§ **EXERCISE AIM**
Look through the records below for the line with "will be expired.". Return that line and each one after it up to and including the line with "the Map screen.", exactly.

§ **DATA EXTRACT**
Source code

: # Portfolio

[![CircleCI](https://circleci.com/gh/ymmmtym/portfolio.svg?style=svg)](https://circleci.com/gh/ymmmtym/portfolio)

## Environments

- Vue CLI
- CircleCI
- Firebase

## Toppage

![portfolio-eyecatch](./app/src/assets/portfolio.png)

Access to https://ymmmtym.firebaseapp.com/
---
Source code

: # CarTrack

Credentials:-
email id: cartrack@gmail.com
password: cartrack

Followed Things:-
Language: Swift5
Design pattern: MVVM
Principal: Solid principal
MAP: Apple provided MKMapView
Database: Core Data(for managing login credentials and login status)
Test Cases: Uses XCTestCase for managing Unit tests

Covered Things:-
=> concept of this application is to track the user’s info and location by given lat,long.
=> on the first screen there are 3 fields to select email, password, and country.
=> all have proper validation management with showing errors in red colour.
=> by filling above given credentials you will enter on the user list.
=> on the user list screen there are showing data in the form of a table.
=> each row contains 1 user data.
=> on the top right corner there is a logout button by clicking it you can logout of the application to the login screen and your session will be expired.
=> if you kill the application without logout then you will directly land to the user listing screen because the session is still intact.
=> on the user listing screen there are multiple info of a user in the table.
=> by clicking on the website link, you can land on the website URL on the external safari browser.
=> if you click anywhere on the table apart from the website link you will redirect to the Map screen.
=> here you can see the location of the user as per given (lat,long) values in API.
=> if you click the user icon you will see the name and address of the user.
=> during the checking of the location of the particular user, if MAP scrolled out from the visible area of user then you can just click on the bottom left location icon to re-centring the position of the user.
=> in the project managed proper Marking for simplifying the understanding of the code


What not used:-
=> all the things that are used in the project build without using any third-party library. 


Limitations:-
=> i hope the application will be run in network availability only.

§ **RESULT FOR THIS EXERCISE**
=> on the top right corner there is a logout button by clicking it you can logout of the application to the login screen and your session will be expired.
=> if you kill the application without logout then you will directly land to the user listing screen because the session is still intact.
=> on the user listing screen there are multiple info of a user in the table.
=> by clicking on the website link, you can land on the website URL on the external safari browser.
=> if you click anywhere on the table apart from the website link you will redirect to the Map screen.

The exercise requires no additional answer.